**PROBLEM REQUIREMENTS:** In the entries below, find the line with "- [Searching](#searching)" and the line with "a) [Tower of"; give again those lines and every line between them, exactly.
┌──
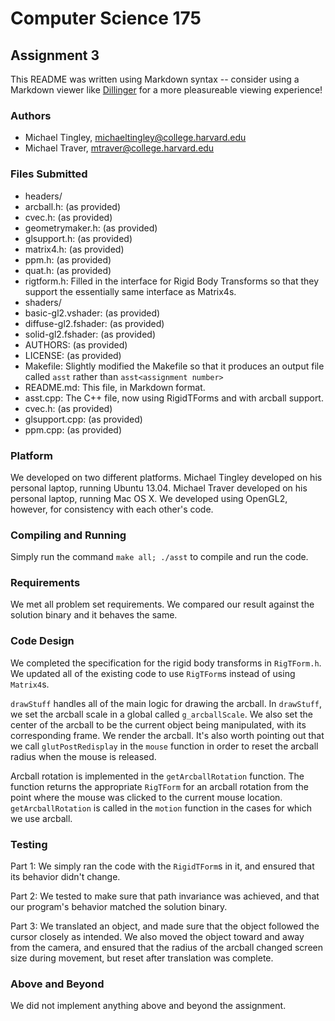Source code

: Computer Science 175
====================
Assignment 3
------------
This README was written using Markdown syntax -- consider using a Markdown viewer like [Dillinger](http://dillinger.io/) for a more pleasureable viewing experience!

### Authors
- Michael Tingley, <michaeltingley@college.harvard.edu>
- Michael Traver, <mtraver@college.harvard.edu>

### Files Submitted
* headers/
 * arcball.h: (as provided)
 * cvec.h: (as provided)
 * geometrymaker.h: (as provided)
 * glsupport.h: (as provided)
 * matrix4.h: (as provided)
 * ppm.h: (as provided)
 * quat.h: (as provided)
 * rigtform.h: Filled in the interface for Rigid Body Transforms so that they support the essentially same interface as Matrix4s.
* shaders/
 * basic-gl2.vshader: (as provided)
 * diffuse-gl2.fshader: (as provided)
 * solid-gl2.fshader: (as provided)
* AUTHORS: (as provided)
* LICENSE: (as provided)
* Makefile: Slightly modified the Makefile so that it produces an output file called `asst` rather than `asst<assignment number>`
* README.md: This file, in Markdown format.
* asst.cpp: The C++ file, now using RigidTForms and with arcball support.
* cvec.h: (as provided)
* glsupport.cpp: (as provided)
* ppm.cpp: (as provided)

### Platform
We developed on two different platforms. Michael Tingley developed on his personal laptop, running Ubuntu 13.04. Michael Traver developed on his personal laptop, running Mac OS X. We developed using OpenGL2, however, for consistency with each other's code.

### Compiling and Running
Simply run the command `make all; ./asst` to compile and run the code.

### Requirements
We met all problem set requirements. We compared our result against the solution binary and it behaves the same.

### Code Design
We completed the specification for the rigid body transforms in `RigTForm.h`. We updated all of the existing code to use `RigTForm`s instead of using `Matrix4`s.

`drawStuff` handles all of the main logic for drawing the arcball. In `drawStuff`, we set the arcball scale in a global called `g_arcballScale`. We also set the center of the arcball to be the current object being manipulated, with its corresponding frame. We render the arcball. It's also worth pointing out that we call `glutPostRedisplay` in the `mouse` function in order to reset the arcball radius when the mouse is released.

Arcball rotation is implemented in the `getArcballRotation` function. The function returns the appropriate `RigTForm` for an arcball rotation from the point where the mouse was clicked to the current mouse location. `getArcballRotation` is called in the `motion` function in the cases for which we use arcball.

### Testing
Part 1: We simply ran the code with the `RigidTForm`s in it, and ensured that its behavior didn't change.

Part 2: We tested to make sure that path invariance was achieved, and that our program's behavior matched the solution binary.

Part 3: We translated an object, and made sure that the object followed the cursor closely as intended. We also moved the object toward and away from the camera, and ensured that the radius of the arcball changed screen size during movement, but reset after translation was complete.

### Above and Beyond
We did not implement anything above and beyond the assignment.
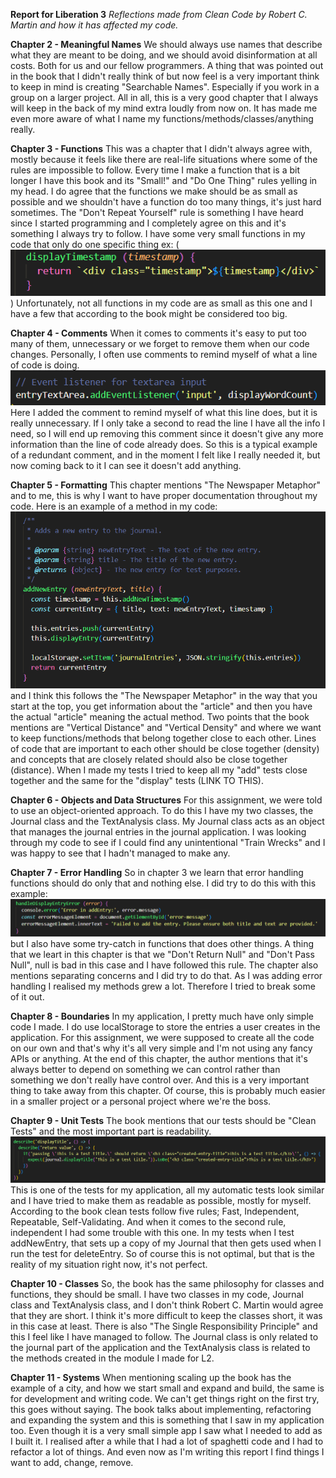 
**Report for Liberation 3**
*Reflections made from Clean Code by Robert C. Martin and how it has affected my code.*

**Chapter 2 - Meaningful Names**
We should always use names that describe what they are meant to be doing, and we should avoid disinformation at all costs. Both for us and our fellow programmers. A thing that was pointed out in the book that I didn't really think of but now feel is a very important think to keep in mind is creating "Searchable Names". Especially if you work in a group on a larger project. All in all, this is a very good chapter that I always will keep in the back of my mind extra loudly from now on. It has made me even more aware of what I name my functions/methods/classes/anything really.  

**Chapter 3 - Functions**
This was a chapter that I didn't always agree with, mostly because it feels like there are real-life situations where some of the rules are impossible to follow. Every time I make a function that is a bit longer I have this book and its "Small!" and "Do One Thing" rules yelling in my head. I do agree that the functions we make should be as small as possible and we shouldn't have a function do too many things, it's just hard sometimes. The "Don't Repeat Yourself" rule is something I have heard since I started programming and I completely agree on this and it's something I always try to follow. I have some very small functions in my code that only do one specific thing ex: (![displayTimestamp](img/displayTimestamp.png)) 
Unfortunately, not all functions in my code are as small as this one and I have a few that according to the book might be considered too big.

**Chapter 4 - Comments**
When it comes to comments it's easy to put too many of them, unnecessary or we forget to remove them when our code changes. Personally, I often use comments to remind myself of what a line of code is doing. ![eventListener](img/eventListener.png) Here I added the comment to remind myself of what this line does, but it is really unnecessary. If I only take a second to read the line I have all the info I need, so I will end up removing this comment since it doesn't give any more information than the line of code already does. So this is a typical example of a redundant comment, and in the moment I felt like I really needed it, but now coming back to it I can see it doesn't add anything. 

**Chapter 5 - Formatting**
This chapter mentions "The Newspaper Metaphor" and to me, this is why I want to have proper documentation throughout my code. Here is an example of a method in my code: ![The Newspaper Metaphor](img/NewspaperMethaphor.png) and I think this follows the "The Newspaper Metaphor" in the way that you start at the top, you get information about the "article" and then you have the actual "article" meaning the actual method. Two points that the book mentions are "Vertical Distance" and "Vertical Density" and where we want to keep functions/methods that belong together close to each other. Lines of code that are important to each other should be close together (density) and concepts that are closely related should also be close together (distance). When I made my tests I tried to keep all my "add" tests close together and the same for the "display" tests (LINK TO THIS).

**Chapter 6 - Objects and Data Structures**
For this assignment, we were told to use an object-oriented approach. To do this I have my two classes, the Journal class and the TextAnalysis class. My Journal class acts as an object that manages the journal entries in the journal application. 
I was looking through my code to see if I could find any unintentional "Train Wrecks" and I was happy to see that I hadn't managed to make any. 


**Chapter 7 - Error Handling**
So in chapter 3 we learn that error handling functions should do only that and nothing else. I did try to do this with this example: ![handelDisplayEntryError](img/handleDisplayEntryError.png) but I also have some try-catch in functions that does other things. A thing that we leart in this chapter is that we "Don't Return Null" and "Don't Pass Null", null is bad in this case and I have followed this rule. The chapter also mentions separating concerns and I did try to do that. As I was adding error handling I realised my methods grew a lot. Therefore I tried to break some of it out.


**Chapter 8 - Boundaries**
In my application, I pretty much have only simple code I made. I do use localStorage to store the entries a user creates in the application. For this assignment, we were supposed to create all the code on our own and that's why it's all very simple and I'm not using any fancy APIs or anything. At the end of this chapter, the author mentions that it's always better to depend on something we can control rather than something we don't really have control over. And this is a very important thing to take away from this chapter. Of course, this is probably much easier in a smaller project or a personal project where we're the boss. 


**Chapter 9 - Unit Tests**
The book mentions that our tests should be "Clean Tests" and the most important part is readability.
![displayTitleTest](img/displayTitleTest.png) This is one of the tests for my application, all my automatic tests look similar and I have tried to make them as readable as possible, mostly for myself. According to the book clean tests follow five rules; Fast, Independent, Repeatable, Self-Validating. And when it comes to the second rule, independent I had some trouble with this one. In my tests when I test addNewEntry, that sets up a copy of my Journal that then gets used when I run the test for deleteEntry. So of course this is not optimal, but that is the reality of my situation right now, it's not perfect.

**Chapter 10 - Classes**
So, the book has the same philosophy for classes and functions, they should be small. I have two classes in my code, Journal class and TextAnalysis class, and I don't think Robert C. Martin would agree that they are short. I think it's more difficult to keep the classes short, it was in this case at least. There is also "The Single Responsibility Principle" and this I feel like I have managed to follow. The Journal class is only related to the journal part of the application and the TextAnalysis class is related to the methods created in the module I made for L2. 

**Chapter 11 - Systems**
When mentioning scaling up the book has the example of a city, and how we start small and expand and build, the same is for development and writing code. We can't get things right on the first try, this goes without saying. The book talks about implementing, refactoring and expanding the system and this is something that I saw in my application too. Even though it is a very small simple app I saw what I needed to add as I built it. I realised after a while that I had a lot of spaghetti code and I had to refactor a lot of things. And even now as I'm writing this report I find things I want to add, change, remove. 
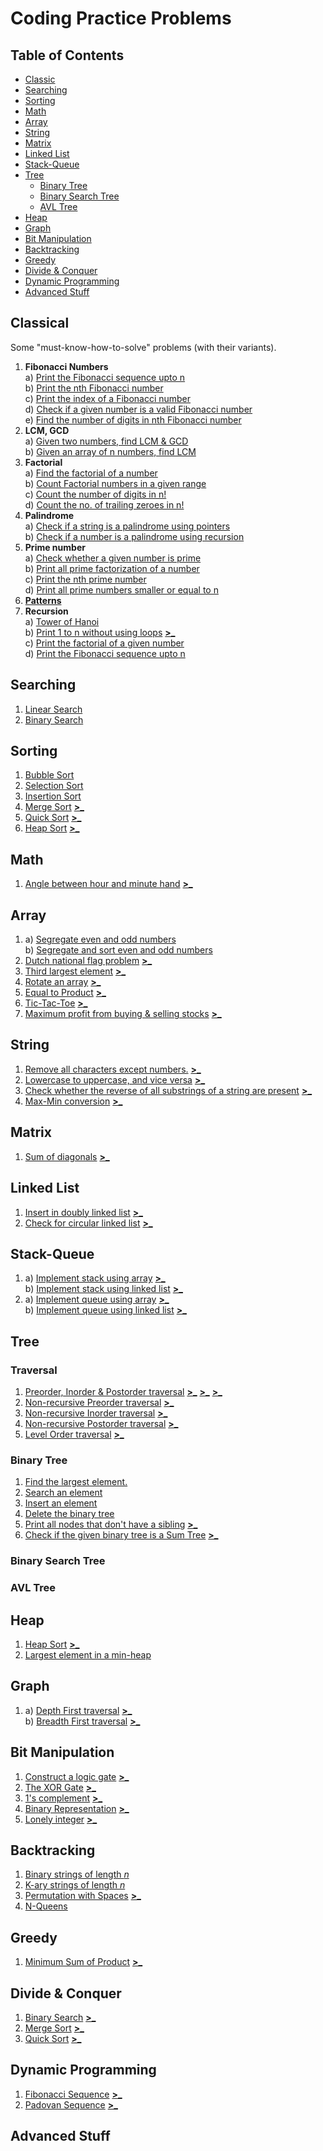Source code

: # Coding Practice Problems
## Table of Contents
- [Classic](#classical)
- [Searching](#searching)
- [Sorting](#sorting)
- [Math](#math)
- [Array](#array)
- [String](#string)
- [Matrix](#matrix)
- [Linked List](#linked-list)
- [Stack-Queue](#stack-queue)
- [Tree](#tree)
  - [Binary Tree](#binary-tree)
  - [Binary Search Tree](#binary-search-tree)
  - [AVL Tree](#avl-tree)
- [Heap](#heap)
- [Graph](#graph)
- [Bit Manipulation](#bit-manipulation)
- [Backtracking](#backtracking)
- [Greedy](#greedy)
- [Divide & Conquer](#divide--conquer)
- [Dynamic Programming](#dynamic-programming)
- [Advanced Stuff](#advanced-stuff)

## Classical
Some "must-know-how-to-solve" problems (with their variants).
 1. **Fibonacci Numbers**  
  a) [Print the Fibonacci sequence upto n](../master/Classical/1A.cc)  
  b) [Print the nth Fibonacci number](../master/Classical/1B.cc)  
  c) [Print the index of a Fibonacci number](../master/Classical/1C.cc)  
  d) [Check if a given number is a valid Fibonacci number](../master/Classical/1D.cc)  
  e) [Find the number of digits in nth Fibonacci number](../master/Classical/1E.cc)  
 2. **LCM, GCD**  
  a) [Given two numbers, find LCM & GCD](../master/Classical/2A.cc)  
  b) [Given an array of n numbers, find LCM](../master/Classical/2B.cc)
 3. **Factorial**  
  a) [Find the factorial of a number](../master/Classical/3A.cc)  
  b) [Count Factorial numbers in a given range](../master/Classical/3B.cc)  
  c) [Count the number of digits in n!](../master/Classical/3C.cc)  
  d) [Count the no. of trailing zeroes in n!](../master/Classical/3D.cc)  
 4. **Palindrome**  
  a) [Check if a string is a palindrome using pointers](../master/Classical/4A.cc)  
  b) [Check if a number is a palindrome using recursion](../master/Classical/4B.cc)  
 5. **Prime number**  
  a) [Check whether a given number is prime](../master/Classical/5A.cc)  
  b) [Print all prime factorization of a number](../master/Classical/5B.cc)  
  c) [Print the nth prime number](../master/Classical/5C.cc)  
  d) [Print all prime numbers smaller or equal to n](../master/Classical/5D.cc)  
 6. **[Patterns](../master/Assets/Patterns.png)**  
 7. **Recursion**  
  a) [Tower of Hanoi](../master/Classical/7A.cc)  
  b) [Print 1 to n without using loops](../master/Classical/7B.cc) [**>_**](http://www.practice.geeksforgeeks.org/problem-page.php?pid=325)  
  c) [Print the factorial of a given number](../master/Classical/3A.cc)  
  d) [Print the Fibonacci sequence upto n](../master/Classical/1A.cc)  
 
## Searching
 1. [Linear Search](../master/Searching/1.cc)  
 2. [Binary Search](../master/Searching/2.cc)  

## Sorting
 1. [Bubble Sort](../master/Sorting/1.cc)  
 2. [Selection Sort](../master/Sorting/2.cc)  
 3. [Insertion Sort](../master/Sorting/3.cc)  
 4. [Merge Sort](../master/Sorting/4.cc) [**>_**](http://www.practice.geeksforgeeks.org/problem-page.php?pid=700150)  
 5. [Quick Sort](../master/Sorting/5.cc) [**>_**](http://www.practice.geeksforgeeks.org/problem-page.php?pid=700151)  
 6. [Heap Sort](../master/Heap/1.cc) [**>_**](http://www.practice.geeksforgeeks.org/problem-page.php?pid=700167)  

## Math
 1. [Angle between hour and minute hand](../master/Math/1.cc) [**>_**](http://www.practice.geeksforgeeks.org/problem-page.php?pid=844)  

## Array
 1. a) [Segregate even and odd numbers](../master/Array/1A.cc)  
    b) [Segregate and sort even and odd numbers](../master/Array/1B.cc)  
 2. [Dutch national flag problem](../master/Array/2.cc) [**>_**](http://www.practice.geeksforgeeks.org/problem-page.php?pid=341)  
 3. [Third largest element](../master/Array/3.cc) [**>_**](http://www.practice.geeksforgeeks.org/problem-page.php?pid=700312)  
 4. [Rotate an array](../master/Array/4.cc) [**>_**](http://www.practice.geeksforgeeks.org/problem-page.php?pid=924)  
 5. [Equal to Product](../master/Array/5.cc) [**>_**](http://www.practice.geeksforgeeks.org/problem-page.php?pid=667)  
 6. [Tic-Tac-Toe](../master/Array/6.cc) [**>_**](http://www.practice.geeksforgeeks.org/problem-page.php?pid=668)  
 7. [Maximum profit from buying & selling stocks](../master/Array/7.cc) [**>_**](http://www.practice.geeksforgeeks.org/problem-page.php?pid=376)  

## String
 1. [Remove all characters except numbers.](../master/String/1.cc) [**>_**](http://www.practice.geeksforgeeks.org/problem-page.php?pid=398)  
 2. [Lowercase to uppercase, and vice versa](../master/String/2.cc) [**>_**](http://www.practice.geeksforgeeks.org/problem-page.php?pid=983)  
 3. [Check whether the reverse of all substrings of a string are present](../master/String/3.cc) [**>_**](http://www.practice.geeksforgeeks.org/problem-page.php?pid=1431)  
 4. [Max-Min conversion](../master/String/4.cc) [**>_**](http://www.practice.geeksforgeeks.org/problem-page.php?pid=1436)  
 
## Matrix
 1. [Sum of diagonals](../master/Matrix/1.cc) [**>_**](http://www.practice.geeksforgeeks.org/problem-page.php?pid=1310)  

## Linked List
 1. [Insert in doubly linked list](../master/List/1.cc) [**>_**](http://www.practice.geeksforgeeks.org/problem-page.php?pid=700232)  
 2. [Check for circular linked list](../master/List/2.cc) [**>_**](http://www.practice.geeksforgeeks.org/problem-page.php?pid=700172)  

## Stack-Queue
 1. a) [Implement stack using array](../master/Stack-Queue/1A.cc) [**>_**](http://www.practice.geeksforgeeks.org/problem-page.php?pid=700208)  
    b) [Implement stack using linked list](../master/Stack-Queue/1B.cc) [**>_**](http://www.practice.geeksforgeeks.org/problem-page.php?pid=700207)  
 2. a) [Implement queue using array](../master/Stack-Queue/2A.cc) [**>_**](http://www.practice.geeksforgeeks.org/problem-page.php?pid=700211)  
    b) [Implement queue using linked list](../master/Stack-Queue/2B.cc) [**>_**](http://www.practice.geeksforgeeks.org/problem-page.php?pid=700210)  

## Tree
### Traversal
 1. [Preorder, Inorder & Postorder traversal](../master/Tree/1.cc) [**>_**](http://www.practice.geeksforgeeks.org/problem-page.php?pid=700319) [**>_**](http://www.practice.geeksforgeeks.org/problem-page.php?pid=700135) [**>_**](http://www.practice.geeksforgeeks.org/problem-page.php?pid=700199)   
 2. [Non-recursive Preorder traversal](../master/Tree/2.cc) [**>_**](http://www.practice.geeksforgeeks.org/problem-page.php?pid=700319)  
 3. [Non-recursive Inorder traversal](../master/Tree/3.cc) [**>_**](http://www.practice.geeksforgeeks.org/problem-page.php?pid=700135)  
 4. [Non-recursive Postorder traversal](../master/Tree/4.cc) [**>_**](http://www.practice.geeksforgeeks.org/problem-page.php?pid=700199)  
 5. [Level Order traversal](../master/Tree/5.cc) [**>_**](http://www.practice.geeksforgeeks.org/problem-page.php?pid=700248)  

### Binary Tree
 1. [Find the largest element.](../master/Tree/Binary/1.cc)  
 2. [Search an element](../master/Tree/Binary/2.cc)  
 3. [Insert an element](../master/Tree/Binary/3.cc)  
 4. [Delete the binary tree](../master/Tree/Binary/4.cc)  
 5. [Print all nodes that don't have a sibling](../master/Tree/Binary/5.cc) [**>_**](http://www.practice.geeksforgeeks.org/problem-page.php?pid=700228)  
 6. [Check if the given binary tree is a Sum Tree](../master/Tree/Binary/6.cc) [**>_**](http://www.practice.geeksforgeeks.org/problem-page.php?pid=700179)  

### Binary Search Tree

### AVL Tree

## Heap
 1. [Heap Sort](../master/Heap/1.cc) [**>_**](http://www.practice.geeksforgeeks.org/problem-page.php?pid=700167)  
 2. [Largest element in a min-heap](../master/Heap/2.cc)  

## Graph
 1. a) [Depth First traversal](../master/Graph/1A.cc) [**>_**](http://www.practice.geeksforgeeks.org/problem-page.php?pid=700203)  
    b) [Breadth First traversal](../master/Graph/1B.cc) [**>_**](http://www.practice.geeksforgeeks.org/problem-page.php?pid=700217)  

## Bit Manipulation
 1. [Construct a logic gate](../master/Bit/1.cc) [**>_**](http://www.practice.geeksforgeeks.org/problem-page.php?pid=1365)  
 2. [The XOR Gate](../master/Bit/2.cc) [**>_**](http://www.practice.geeksforgeeks.org/problem-page.php?pid=1353)  
 3. [1's complement](../master/Bit/3.cc) [**>_**](http://www.practice.geeksforgeeks.org/problem-page.php?pid=1338)  
 4. [Binary Representation](../master/Bit/4.cc) [**>_**](http://www.practice.geeksforgeeks.org/problem-page.php?pid=602)  
 5. [Lonely integer](../master/Bit/5.cc) [**>_**](http://www.practice.geeksforgeeks.org/problem-page.php?pid=167)  

## Backtracking
 1. [Binary strings of length *n*](../master/Backtracking/1.cc)  
 2. [K-ary strings of length *n* ](../master/Backtracking/2.cc)  
 3. [Permutation with Spaces](../master/Backtracking/3.cc) [**>_**](http://www.practice.geeksforgeeks.org/problem-page.php?pid=1267)  
 4. [N-Queens](../master/Backtracking/4.cc)  

## Greedy
 1. [Minimum Sum of Product](../master/Greedy/1.cc) [**>_**](http://www.practice.geeksforgeeks.org/problem-page.php?pid=1532)  

## Divide & Conquer
 1. [Binary Search](../master/Classical/7B.cc) [**>_**](http://www.practice.geeksforgeeks.org/problem-page.php?pid=700238)  
 2. [Merge Sort](../master/Classical/8D.cc) [**>_**](http://www.practice.geeksforgeeks.org/problem-page.php?pid=700150)  
 3. [Quick Sort](../master/Classical/8E.cc) [**>_**](http://www.practice.geeksforgeeks.org/problem-page.php?pid=700151)  

## Dynamic Programming
 1. [Fibonacci Sequence](../master/DP/1.cc) [**>_**](http://www.practice.geeksforgeeks.org/problem-page.php?pid=294)  
 2. [Padovan Sequence](../master/DP/2.cc) [**>_**](http://www.practice.geeksforgeeks.org/problem-page.php?pid=1458)  

## Advanced Stuff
└──
**TASK RESULT:**
- [Searching](#searching)
- [Sorting](#sorting)
- [Math](#math)
- [Array](#array)
- [String](#string)
- [Matrix](#matrix)
- [Linked List](#linked-list)
- [Stack-Queue](#stack-queue)
- [Tree](#tree)
  - [Binary Tree](#binary-tree)
  - [Binary Search Tree](#binary-search-tree)
  - [AVL Tree](#avl-tree)
- [Heap](#heap)
- [Graph](#graph)
- [Bit Manipulation](#bit-manipulation)
- [Backtracking](#backtracking)
- [Greedy](#greedy)
- [Divide & Conquer](#divide--conquer)
- [Dynamic Programming](#dynamic-programming)
- [Advanced Stuff](#advanced-stuff)

## Classical
Some "must-know-how-to-solve" problems (with their variants).
 1. **Fibonacci Numbers**  
  a) [Print the Fibonacci sequence upto n](../master/Classical/1A.cc)  
  b) [Print the nth Fibonacci number](../master/Classical/1B.cc)  
  c) [Print the index of a Fibonacci number](../master/Classical/1C.cc)  
  d) [Check if a given number is a valid Fibonacci number](../master/Classical/1D.cc)  
  e) [Find the number of digits in nth Fibonacci number](../master/Classical/1E.cc)  
 2. **LCM, GCD**  
  a) [Given two numbers, find LCM & GCD](../master/Classical/2A.cc)  
  b) [Given an array of n numbers, find LCM](../master/Classical/2B.cc)
 3. **Factorial**  
  a) [Find the factorial of a number](../master/Classical/3A.cc)  
  b) [Count Factorial numbers in a given range](../master/Classical/3B.cc)  
  c) [Count the number of digits in n!](../master/Classical/3C.cc)  
  d) [Count the no. of trailing zeroes in n!](../master/Classical/3D.cc)  
 4. **Palindrome**  
  a) [Check if a string is a palindrome using pointers](../master/Classical/4A.cc)  
  b) [Check if a number is a palindrome using recursion](../master/Classical/4B.cc)  
 5. **Prime number**  
  a) [Check whether a given number is prime](../master/Classical/5A.cc)  
  b) [Print all prime factorization of a number](../master/Classical/5B.cc)  
  c) [Print the nth prime number](../master/Classical/5C.cc)  
  d) [Print all prime numbers smaller or equal to n](../master/Classical/5D.cc)  
 6. **[Patterns](../master/Assets/Patterns.png)**  
 7. **Recursion**  
  a) [Tower of Hanoi](../master/Classical/7A.cc)  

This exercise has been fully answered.